Paul’s thought is amplified and safeguarded by the next two phrases. “Established in the faith, just as you were taught” is a warning against drifting away from the authentic apostolic emphasis on the centrality, sufficiency and glory of Christ to notions which, like the Colossian unorthodoxy of angel-worship, relativize him to non-Christian forms of religious expression treated as absolutes – a warning that is much needed in these days in which multifaith and syncretistic ways of thinking are so widespread. “Abounding in thanksgiving” reminds us that in Paul’s view mankind was made for thankfulness to a generous Creator as a life-activity (see Rom. 1:21), and that one divinely intended effect of our renovation in Christ is to return us to that activity, with more to be thankful for now than was the case before the Fall. The thought of thanksgiving as a basic and constant exercise of the Christian life often appears in Paul (see 1:12, 3:15-17; Phil. 4:6; Eph. 5:4, 20; 1 Thes. 5:18), and thanksgiving as a way of life is modelled for us over and over again in the Psalms.

Here, then, is Paul’s outline of the life of fellowship with Jesus Christ for each believing individual. That is not quite all, however, that our text sets before us.

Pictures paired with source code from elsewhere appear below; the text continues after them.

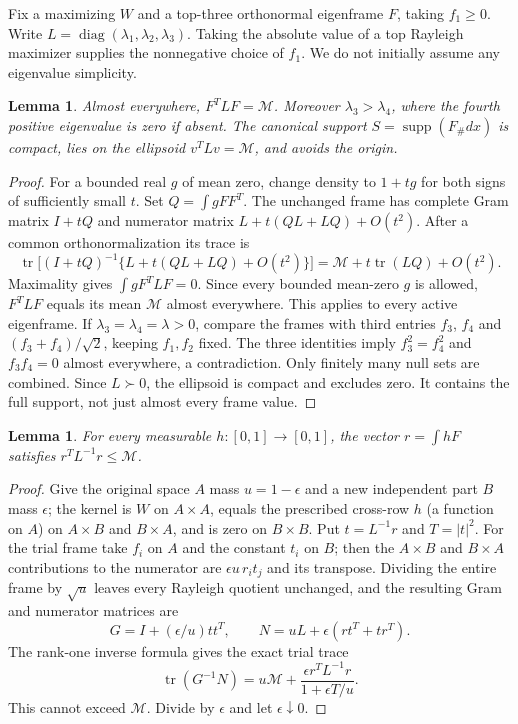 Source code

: \documentclass[11pt]{article}
\newtheorem{lemma}[theorem]{Lemma}
\theoremstyle{remark}\newtheorem{remark}[theorem]{Remark}
\DeclareMathOperator{\tr}{tr}
\DeclareMathOperator{\diag}{diag}
\DeclareMathOperator{\supp}{supp}
\numberwithin{equation}{section}
\begin{document}
Fix a maximizing $W$ and a top-three orthonormal eigenframe $F$, taking
$f_1\ge0$. Write $L=\diag(\lambda_1,\lambda_2,\lambda_3)$.
Taking the absolute value of a top Rayleigh maximizer supplies the
nonnegative choice of $f_1$. We do not initially assume any eigenvalue simplicity.
\begin{lemma}\label{ellipse-structure}
Almost everywhere, $F^TLF=\mathcal M$. Moreover
$\lambda_3>\lambda_4$, where the fourth positive eigenvalue is zero if
absent. The canonical support $S=\supp(F_\#dx)$ is compact, lies on the
ellipsoid $v^TLv=\mathcal M$, and avoids the origin.
\end{lemma}
\begin{proof}
For a bounded real $g$ of mean zero, change density to $1+tg$ for both
signs of sufficiently small $t$. Set $Q=\int gFF^T$. The unchanged frame
has complete Gram matrix $I+tQ$ and numerator matrix
$L+t(QL+LQ)+O(t^2)$. After a common orthonormalization its trace is
\[
 \tr\bigl[(I+tQ)^{-1}\{L+t(QL+LQ)+O(t^2)\}\bigr]
   =\mathcal M+t\tr(LQ)+O(t^2).
\]
Maximality gives $\int gF^TLF=0$. Since every bounded mean-zero $g$ is
allowed, $F^TLF$ equals its mean $\mathcal M$ almost everywhere.
This applies to every active eigenframe. If
$\lambda_3=\lambda_4=\lambda>0$, compare the frames with third entries
$f_3$, $f_4$ and $(f_3+f_4)/\sqrt2$, keeping $f_1,f_2$ fixed.
The three identities imply $f_3^2=f_4^2$ and $f_3f_4=0$ almost everywhere,
a contradiction. Only finitely many null sets are combined.
Since $L\succ0$, the ellipsoid is compact and excludes zero. It contains
the full support, not just almost every frame value.
\end{proof}

\begin{lemma}\label{row-insertion}
For every measurable $h:[0,1]\to[0,1]$, the vector $r=\int hF$ satisfies
$r^TL^{-1}r\le\mathcal M$.
\end{lemma}
\begin{proof}
Give the original space $A$ mass $u=1-\epsilon$ and a new independent part
$B$ mass $\epsilon$; the kernel is $W$ on $A\times A$, equals the prescribed
cross-row $h$ (a function on $A$) on $A\times B$ and $B\times A$, and is zero
on $B\times B$. Put $t=L^{-1}r$ and $T=|t|^2$. For the trial frame take $f_i$
on $A$ and the constant $t_i$ on $B$; then the $A\times B$ and $B\times A$
contributions to the numerator are $\epsilon u\,r_it_j$ and its transpose.
Dividing the entire frame by $\sqrt u$ leaves every Rayleigh quotient
unchanged, and the resulting Gram and numerator matrices are
\[
 G=I+(\epsilon/u)tt^T,\qquad
 N=uL+\epsilon(rt^T+tr^T).
\]
The rank-one inverse formula gives the exact trial trace
\[
 \tr(G^{-1}N)=u\mathcal M+
       \frac{\epsilon r^TL^{-1}r}{1+\epsilon T/u}.
\]
This cannot exceed $\mathcal M$. Divide by $\epsilon$ and let
$\epsilon\downarrow0$.
\end{proof}
\end{document}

Third observationbriefly – this text speaks of a people linked with Jesus Christ. The frame of corporateness, within which the plurals of our text should be set, was established in 1:18, where the incarnate Son is declared to be “the head of the body, the church”. In Ephesians, which should, I judge, be read as a companion piece to Colossians, Paul greatly enlarges this perspective, displaying the church as both the body and bride of Christ and also as the new man and the temple of God, and declaring: “There is one body and one Spirit, just as you were called to the one hope of your calling, one Lord, one faith, one baptism, one God and Father of all, who is above all and through all and in all” (Eph. 4:4-6). Our individuality in Christ, as converted and born-again persons living consciously in fellowship with him, must never become “lone ranger” individualism, which devalues the congregation and its discipline out of spiritual self-indulgence and turns our personal faith into what is sometimes called “a flight of the alone to the Alone”. That sort of Christianity is badly out of shape. Instead, we must recognize the unity and solidarity of all Christ’s people with him and in him, and learn to see our separate congregations as so many local outcrops and small-scale manifestations of Christ’s one church universal, and therefore make it our habit to express our adoration of and communion with and commitment to the Son and the Father through the Holy Spirit by doing things together. That is the way we are to go.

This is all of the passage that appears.